How do you know how the librarian responded the other four times? I can easily imagine something like this happening: the first time was great because they identified this wonderful reader. The second time was equally great because the reader was still at it. The third time was, uh good but how do we get other kids involved. The fourth time was, this is getting to be a problem. Maybe the kid will be a good sport and bow out of the competition next year so that other kids have a chance. The fifth time:
snap and inappropriate response.
J.K. Rowling is a totally different situation. I only read the first three or four Harry Potter books, so I can't say whether her writing declined later on or if people considered her a hack because of her success. It is a genuine concern since some people regard anything with mass appeal as being low quality, which isn't necessarily the case. I know that adults frequently become concerned when kids are too heavily invested in reading a particular series, at the expense of reading books in general. Teachers in particular prefer diversity and quality over quantity. Unfortunately, that concern for the kids may have spilled over, inappropriately, to reflect poorly upon Rowling.
That said, an author and a reader differ in vital ways.
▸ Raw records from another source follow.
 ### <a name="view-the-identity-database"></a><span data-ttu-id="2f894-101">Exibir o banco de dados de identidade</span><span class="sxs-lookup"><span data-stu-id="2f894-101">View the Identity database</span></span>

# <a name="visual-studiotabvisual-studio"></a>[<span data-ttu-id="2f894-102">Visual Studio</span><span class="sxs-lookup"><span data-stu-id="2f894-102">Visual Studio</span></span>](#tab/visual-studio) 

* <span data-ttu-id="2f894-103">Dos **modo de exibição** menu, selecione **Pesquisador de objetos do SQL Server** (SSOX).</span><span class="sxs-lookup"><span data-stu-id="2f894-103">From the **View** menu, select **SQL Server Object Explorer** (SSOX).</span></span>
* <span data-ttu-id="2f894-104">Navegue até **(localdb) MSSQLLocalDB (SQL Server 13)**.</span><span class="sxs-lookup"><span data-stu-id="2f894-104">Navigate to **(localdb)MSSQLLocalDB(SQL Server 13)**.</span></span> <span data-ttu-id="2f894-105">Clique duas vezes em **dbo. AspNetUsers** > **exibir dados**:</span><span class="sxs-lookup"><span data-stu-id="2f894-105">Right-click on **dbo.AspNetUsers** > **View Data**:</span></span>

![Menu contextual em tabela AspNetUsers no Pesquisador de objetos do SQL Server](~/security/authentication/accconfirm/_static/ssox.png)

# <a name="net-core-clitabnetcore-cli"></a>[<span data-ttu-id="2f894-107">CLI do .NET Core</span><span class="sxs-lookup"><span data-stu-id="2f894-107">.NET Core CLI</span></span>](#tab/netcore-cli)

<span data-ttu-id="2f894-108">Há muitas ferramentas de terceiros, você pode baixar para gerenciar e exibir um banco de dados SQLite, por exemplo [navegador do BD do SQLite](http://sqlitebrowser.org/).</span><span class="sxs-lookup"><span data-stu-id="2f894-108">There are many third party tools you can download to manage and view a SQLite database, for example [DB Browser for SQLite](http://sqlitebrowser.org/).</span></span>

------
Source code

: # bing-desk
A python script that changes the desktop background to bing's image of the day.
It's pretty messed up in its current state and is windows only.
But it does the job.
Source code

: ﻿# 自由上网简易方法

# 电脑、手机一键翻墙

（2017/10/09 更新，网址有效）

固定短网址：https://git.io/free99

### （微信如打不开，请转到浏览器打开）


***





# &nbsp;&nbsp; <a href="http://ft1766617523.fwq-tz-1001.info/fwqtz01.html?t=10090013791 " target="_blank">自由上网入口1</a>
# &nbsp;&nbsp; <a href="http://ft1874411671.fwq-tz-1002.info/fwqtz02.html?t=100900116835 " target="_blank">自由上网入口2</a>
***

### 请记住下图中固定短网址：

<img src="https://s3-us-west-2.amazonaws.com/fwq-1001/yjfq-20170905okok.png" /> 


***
An author creates something that has an impact upon the lives of other people. The richer they become, the more successful they were at it. (We can only hope that the impact they had on people's lives in the process was positive.) But readers just consume. They don't make a contribution to others unless they choose to do something with what they learned while reading. Even then, quantity is no substitute for quality. Even then, quantities of quality reading is no substitute for those who act upon what they read.
A copious reader may be a high achiever. Then again, they may not be. Simply put, I'd rather call a person an achiever based upon what they created rather than how much they consumed.